Leaving the pictures out, transcribe the records below exactly.

Study material =>
=-=-=-=-=

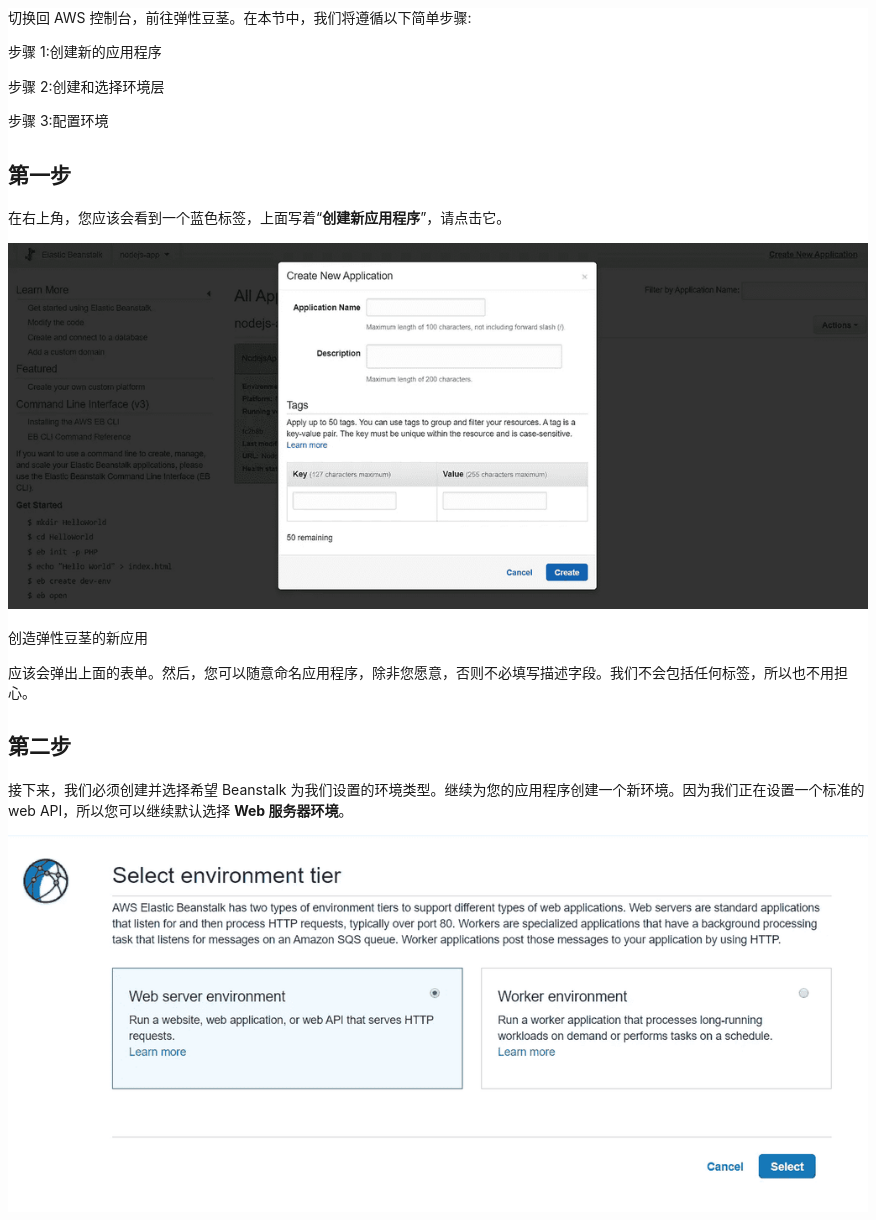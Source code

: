切换回 AWS 控制台，前往弹性豆茎。在本节中，我们将遵循以下简单步骤:

步骤 1:创建新的应用程序

步骤 2:创建和选择环境层

步骤 3:配置环境

## 第一步

在右上角，您应该会看到一个蓝色标签，上面写着“**创建新应用程序**”，请点击它。

![](img/43af18a0603ac0dc04a7777dc17ab501.png)

创造弹性豆茎的新应用

应该会弹出上面的表单。然后，您可以随意命名应用程序，除非您愿意，否则不必填写描述字段。我们不会包括任何标签，所以也不用担心。

## 第二步

接下来，我们必须创建并选择希望 Beanstalk 为我们设置的环境类型。继续为您的应用程序创建一个新环境。因为我们正在设置一个标准的 web API，所以您可以继续默认选择 **Web 服务器环境**。

![](img/0d67004fcc8005e9efbd87f37b1487f6.png)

=-=-=-=-=

Answer to this problem =>
Source code

:切换回 AWS 控制台，前往弹性豆茎。在本节中，我们将遵循以下简单步骤:

步骤 1:创建新的应用程序

步骤 2:创建和选择环境层

步骤 3:配置环境

## 第一步

在右上角，您应该会看到一个蓝色标签，上面写着“**创建新应用程序**”，请点击它。

![](img/43af18a0603ac0dc04a7777dc17ab501.png)

创造弹性豆茎的新应用

应该会弹出上面的表单。然后，您可以随意命名应用程序，除非您愿意，否则不必填写描述字段。我们不会包括任何标签，所以也不用担心。

## 第二步

接下来，我们必须创建并选择希望 Beanstalk 为我们设置的环境类型。继续为您的应用程序创建一个新环境。因为我们正在设置一个标准的 web API，所以您可以继续默认选择 **Web 服务器环境**。

![](img/0d67004fcc8005e9efbd87f37b1487f6.png)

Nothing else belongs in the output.